Finding quality high-yielding, dividend-paying stocks is, or should be, every investor’s dream. But while it is not that hard to find high-yield dividend-paying stocks, finding quality ones is extremely hard.
I will go over three high-yielding stocks and explain why, I believe, they are high-quality ones.
Alaris Royalty Corp. (TSX:AD)
With a current dividend yield of 9.32%, Alaris represents a very interesting, if unconventional, high-risk dividend stock pick.
It provides capital to private businesses and collects dividends from these investments (preferred shares) as well as participation in the potential profit and growth of these companies, and it has had a rough time.
The stock price has behaved accordingly, falling 28% since January 2017 and trading at less than half of what it was trading at in January 2015.
Alaris looks for companies that have good, stable track records of free cash flow, a low risk of obsolescence or declining asset base, management stability and continuity, low debt level,s and low capital-expenditure requirements.
I have to say, I’m biased, and I naturally have a soft spot for this company, as these are many of the same things I look for when considering putting my money to work in the stock market.
Underperforming investments have been a disappointment, but all the while, despite some stressful moments, the stock has been paying investors a nice dividend, and the current dividend yield is now at record levels of 9.32%.
So, the most obvious selling point of this company as an investment is its dividend yield at 9.82%, and the fact that the dividend has increased almost 100% since 2010.
Further to this is the fact that the shares are trading at a pretty attractive valuation at this time; they’re trading at book value.
The payout ratio has been high, which has been a worry, but with management now forecasting a payout ratio of below 90%, and with a pretty healthy balance sheet, showing a debt-to-total-capitalization ratio over 20%, things may be looking up.
With a dividend yield of 8.03%, Cardinal Energy Ltd. (TSX:CD) is an energy stock that will continue to benefit from strong oil prices.

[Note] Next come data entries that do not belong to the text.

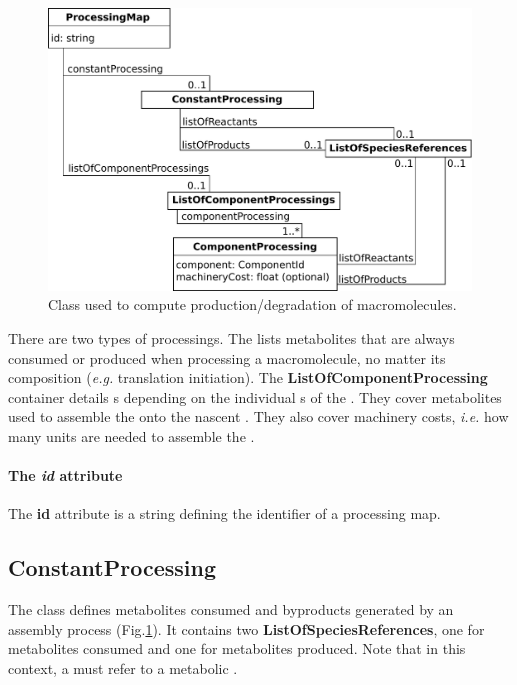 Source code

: \begin{figure}
  \centering
  \includegraphics[scale=0.8]{figures/processes_processing_map}
  \caption{Class used to compute production/degradation of macromolecules.}
\label{fig:processes_processing_map}
\end{figure}

There are two types of processings.
The \constantprocessing{} lists metabolites that are always consumed or
produced when processing a macromolecule, no matter its composition
(\textit{e.g.} translation initiation).
The \textbf{ListOfComponentProcessing} container details
\componentprocessing{}s depending on the individual
\component{}s of the \macromolecule{}.
They cover metabolites used to assemble the \component{} onto the nascent
\macromolecule{}.
They also cover machinery costs, \textit{i.e.} how many \machinery{} units
are needed to assemble the \component{}.

\paragraph{The \textit{id} attribute}
The \textbf{id} attribute is a string defining the identifier of a
processing map.


\subsection{ConstantProcessing}
\label{sec:constant_processing}

The \constantprocessing{} class defines metabolites consumed and byproducts
generated by an assembly process (Fig.\ref{fig:processes_processing_map}).
It contains two \textbf{ListOfSpeciesReferences}, one for metabolites
consumed and one for metabolites produced.
Note that in this context, a \speciesreference{} must refer to a
metabolic \species.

And with 50% of its production coming from light oil assets with low decline rates, the investment case gets even stronger.
The payout ratio, even after taking into account planned growth expenditures (drilling capex), is below 100%, which should leave investors with an acceptable comfort level, especially given increasing oil prices.

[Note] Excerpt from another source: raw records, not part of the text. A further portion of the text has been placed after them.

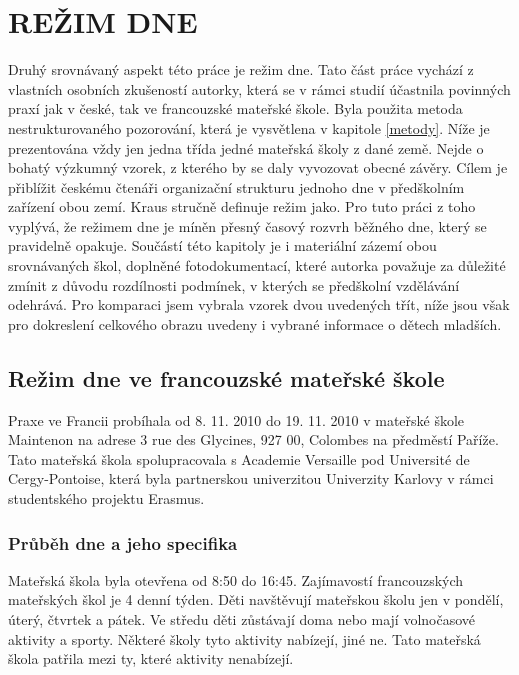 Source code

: \chapter{REŽIM DNE}
\label{rezim}

	Druhý srovnávaný aspekt této práce je režim dne. Tato část práce vychází z vlastních osobních zkušeností autorky, která se v rámci studií účastnila povinných praxí jak v české, tak ve francouzské mateřské škole. Byla použita metoda nestrukturovaného pozorování, která je vysvětlena v kapitole \ref{metody}. Níže je prezentována vždy jen jedna třída jedné mateřská školy z dané země. Nejde o bohatý výzkumný vzorek, z kterého by se daly vyvozovat obecné závěry. Cílem je přiblížit českému čtenáři organizační strukturu jednoho dne v předškolním zařízení obou zemí. Kraus stručně definuje režim jako\textit{}. \citep[s.~700]{Kraus}
	Pro tuto práci z toho vyplývá, že režimem dne je míněn přesný časový rozvrh běžného dne, který se pravidelně opakuje.
	Součástí této kapitoly je i materiální zázemí obou srovnávaných škol, doplněné fotodokumentací, které autorka považuje za důležité zmínit z důvodu rozdílnosti podmínek, v kterých se předškolní vzdělávání odehrává.
	Pro komparaci jsem vybrala vzorek dvou uvedených třít, níže jsou však pro dokreslení celkového obrazu uvedeny i vybrané informace o dětech mladších.

	\section{Režim dne ve francouzské mateřské škole}

		Praxe ve Francii probíhala od 8. 11. 2010 do 19. 11. 2010 v mateřské škole Maintenon na adrese 3 rue des Glycines, 927 00, Colombes na předměstí Paříže. Tato mateřská škola spolupracovala s Academie Versaille pod Université de Cergy-Pontoise, která byla partnerskou univerzitou Univerzity Karlovy v rámci studentského projektu Erasmus. 


		\subsection{Průběh dne a jeho specifika}

			Mateřská škola byla otevřena od 8:50 do 16:45. Zajímavostí francouzských mateřských škol je 4 denní týden. Děti navštěvují mateřskou školu jen v pondělí, úterý, čtvrtek a pátek. Ve středu děti zůstávají doma nebo mají volnočasové aktivity a sporty. Některé školy tyto aktivity nabízejí, jiné ne. Tato mateřská škola patřila mezi ty, které aktivity nenabízejí.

Lastly, Ensign Energy Services Inc. (TSX:ESI) has a dividend yield of 8.04%, and is also benefiting from rising oil and gas prices.
Pricing for its energy services is rising, driving higher margins and cash flows and making its dividend payment all the more affordable.
We are in a period of time in the energy sector where elevated dividend payouts can be supported given the quickly improving fundamentals in the industry.
In summary, these high-yielding dividend stocks are not without risk, but given the yields and the fundamentals surrounding each of these names, it is my view that they are good buys for the investor that is willing to accept higher risk for these higher payouts.